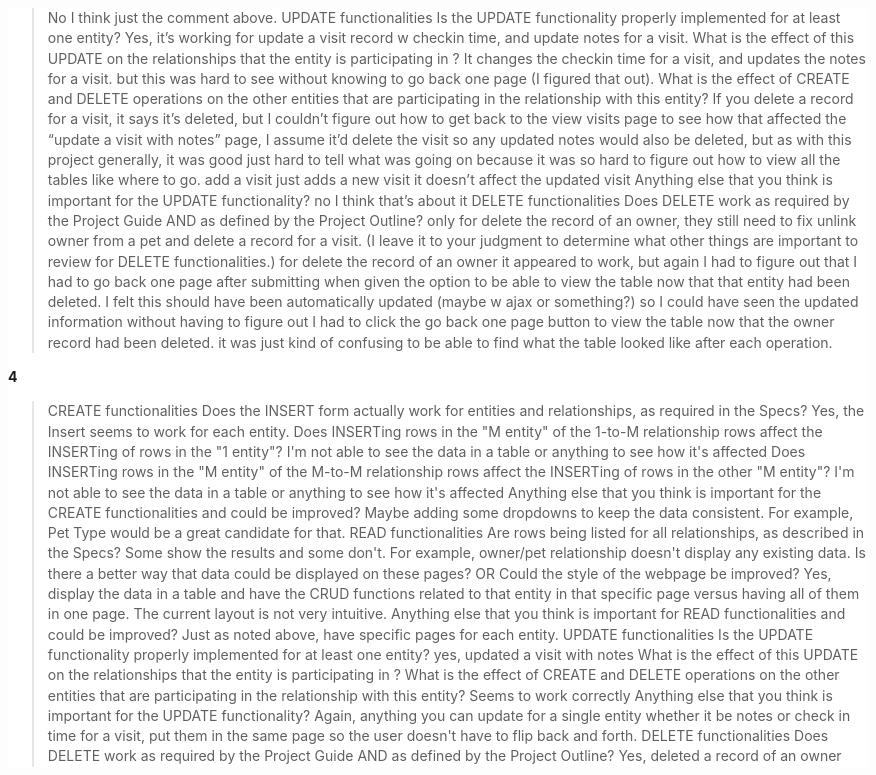 > No I think just the comment above.
> UPDATE functionalities
> Is the UPDATE functionality properly implemented for at least one entity?
> Yes, it’s working for update a visit record w checkin time, and update notes for a visit.
> What is the effect of this UPDATE on the relationships that the entity is participating in ?
> It changes the checkin time for a visit, and updates the notes for a visit. but this was hard to see without knowing to go back one page (I figured that out).
> What is the effect of CREATE and DELETE operations on the other entities that are participating in the relationship with this entity?
> If you delete a record for a visit, it says it’s deleted, but I couldn’t figure out how to get back to the view visits page to see how that affected the “update a visit with notes” page, I assume it’d delete the visit so any updated notes would also be deleted, but as with this project generally, it was good just hard to tell what was going on because it was so hard to figure out how to view all the tables like where to go.
> add a visit just adds a new visit it doesn’t affect the updated visit
> Anything else that you think is important for the UPDATE functionality?
> no I think that’s about it
> DELETE functionalities
> Does DELETE work as required by the Project Guide AND as defined by the Project Outline?
> only for delete the record of an owner, they still need to fix unlink owner from a pet and delete a record for a visit.
> (I leave it to your judgment to determine what other things are important to review for DELETE functionalities.)
> for delete the record of an owner it appeared to work, but again I had to figure out that I had to go back one page after submitting when given the option to be able to view the table now that that entity had been deleted. I felt this should have been automatically updated (maybe w ajax or something?) so I could have seen the updated information without having to figure out I had to click the go back one page button to view the table now that the owner record had been deleted. it was just kind of confusing to be able to find what the table looked like after each operation.

**4**

> CREATE functionalities
> Does the INSERT form actually work for entities and relationships, as required in the Specs? Yes, the Insert seems to work for each entity.
> Does INSERTing rows in the "M entity" of the 1-to-M relationship rows affect the INSERTing of rows in the "1 entity"? I'm not able to see the data in a table or anything to see how it's affected
> Does INSERTing rows in the "M entity" of the M-to-M relationship rows affect the INSERTing of rows in the other "M entity"? I'm not able to see the data in a table or anything to see how it's affected
> Anything else that you think is important for the CREATE functionalities and could be improved? Maybe adding some dropdowns to keep the data consistent. For example, Pet Type would be a great candidate for that.
> READ functionalities
> Are rows being listed for all relationships, as described in the Specs? Some show the results and some don't. For example, owner/pet relationship doesn't display any existing data.
> Is there a better way that data could be displayed on these pages? OR Could the style of the webpage be improved? Yes, display the data in a table and have the CRUD functions related to that entity in that specific page versus having all of them in one page. The current layout is not very intuitive.
> Anything else that you think is important for READ functionalities and could be improved? Just as noted above, have specific pages for each entity.
> UPDATE functionalities
> Is the UPDATE functionality properly implemented for at least one entity? yes, updated a visit with notes
> What is the effect of this UPDATE on the relationships that the entity is participating in ?
> What is the effect of CREATE and DELETE operations on the other entities that are participating in the relationship with this entity? Seems to work correctly
> Anything else that you think is important for the UPDATE functionality? Again, anything you can update for a single entity whether it be notes or check in time for a visit, put them in the same page so the user doesn't have to flip back and forth.
> DELETE functionalities
> Does DELETE work as required by the Project Guide AND as defined by the Project Outline? Yes, deleted a record of an owner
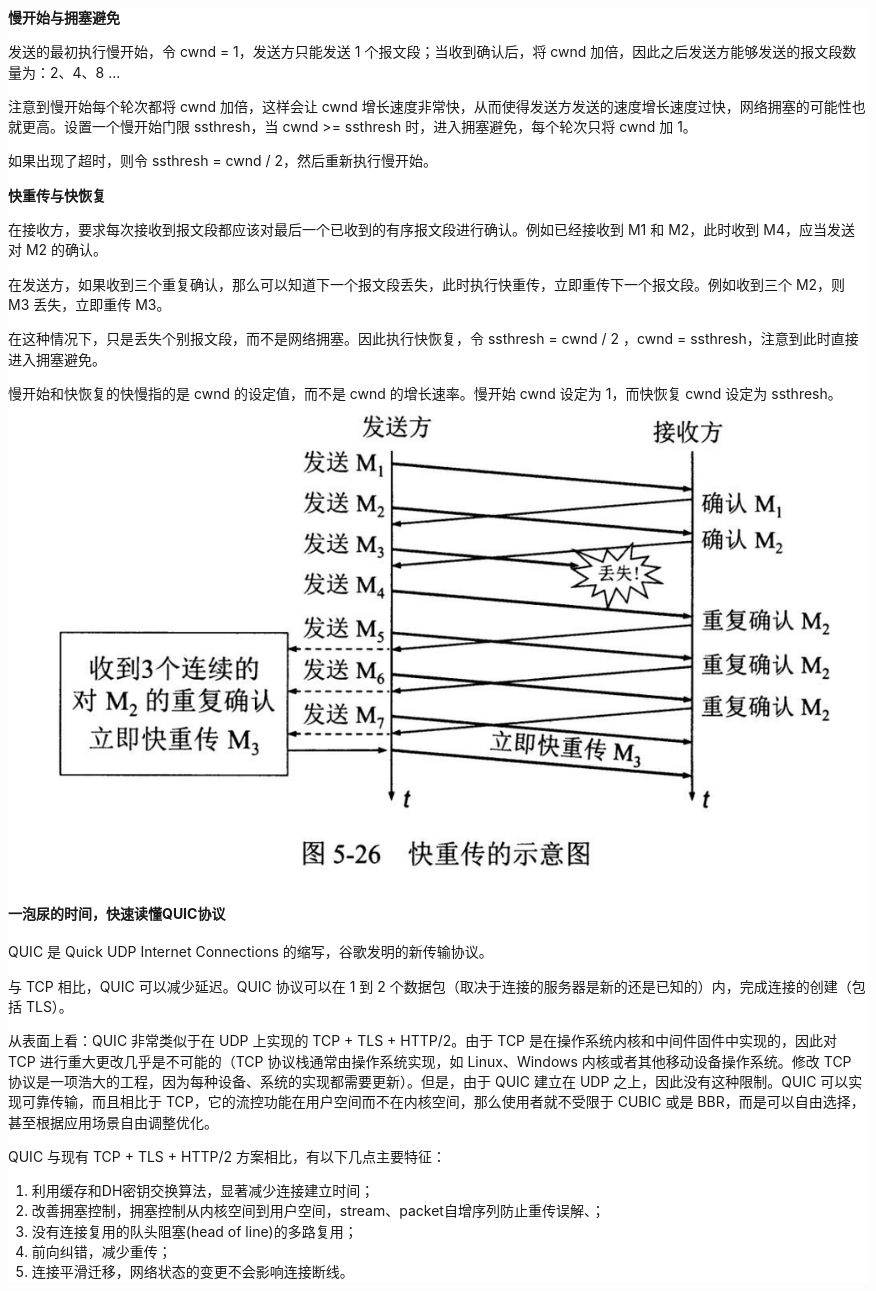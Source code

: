 **慢开始与拥塞避免**

发送的最初执行慢开始，令 cwnd = 1，发送方只能发送 1 个报文段；当收到确认后，将 cwnd 加倍，因此之后发送方能够发送的报文段数量为：2、4、8 ...

注意到慢开始每个轮次都将 cwnd 加倍，这样会让 cwnd 增长速度非常快，从而使得发送方发送的速度增长速度过快，网络拥塞的可能性也就更高。设置一个慢开始门限 ssthresh，当 cwnd >= ssthresh 时，进入拥塞避免，每个轮次只将 cwnd 加 1。

如果出现了超时，则令 ssthresh = cwnd / 2，然后重新执行慢开始。

**快重传与快恢复**

在接收方，要求每次接收到报文段都应该对最后一个已收到的有序报文段进行确认。例如已经接收到 M1 和 M2，此时收到 M4，应当发送对 M2 的确认。

在发送方，如果收到三个重复确认，那么可以知道下一个报文段丢失，此时执行快重传，立即重传下一个报文段。例如收到三个 M2，则 M3 丢失，立即重传 M3。

在这种情况下，只是丢失个别报文段，而不是网络拥塞。因此执行快恢复，令 ssthresh = cwnd / 2 ，cwnd = ssthresh，注意到此时直接进入拥塞避免。

慢开始和快恢复的快慢指的是 cwnd 的设定值，而不是 cwnd 的增长速率。慢开始 cwnd 设定为 1，而快恢复 cwnd 设定为 ssthresh。
![fast-resend.jpg](./../../images/fast-resend.jpg)

#### 一泡尿的时间，快速读懂QUIC协议
QUIC 是 Quick UDP Internet Connections 的缩写，谷歌发明的新传输协议。

与 TCP 相比，QUIC 可以减少延迟。QUIC 协议可以在 1 到 2 个数据包（取决于连接的服务器是新的还是已知的）内，完成连接的创建（包括 TLS）。

从表面上看：QUIC 非常类似于在 UDP 上实现的 TCP + TLS + HTTP/2。由于 TCP 是在操作系统内核和中间件固件中实现的，因此对 TCP 进行重大更改几乎是不可能的（TCP 协议栈通常由操作系统实现，如 Linux、Windows 内核或者其他移动设备操作系统。修改 TCP 协议是一项浩大的工程，因为每种设备、系统的实现都需要更新）。但是，由于 QUIC 建立在 UDP 之上，因此没有这种限制。QUIC 可以实现可靠传输，而且相比于 TCP，它的流控功能在用户空间而不在内核空间，那么使用者就不受限于 CUBIC 或是 BBR，而是可以自由选择，甚至根据应用场景自由调整优化。

QUIC 与现有 TCP + TLS + HTTP/2 方案相比，有以下几点主要特征：
1. 利用缓存和DH密钥交换算法，显著减少连接建立时间；
2. 改善拥塞控制，拥塞控制从内核空间到用户空间，stream、packet自增序列防止重传误解、；
3. 没有连接复用的队头阻塞(head of line)的多路复用；
4. 前向纠错，减少重传；
5. 连接平滑迁移，网络状态的变更不会影响连接断线。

=== Work item ===
Set down, exactly as they stand above, the lines starting with the line with "pages for each entity." and going on through the line with "updated a visit with notes", and no others.

=== Finished task ===
> Anything else that you think is important for READ functionalities and could be improved? Just as noted above, have specific pages for each entity.
> UPDATE functionalities
> Is the UPDATE functionality properly implemented for at least one entity? yes, updated a visit with notes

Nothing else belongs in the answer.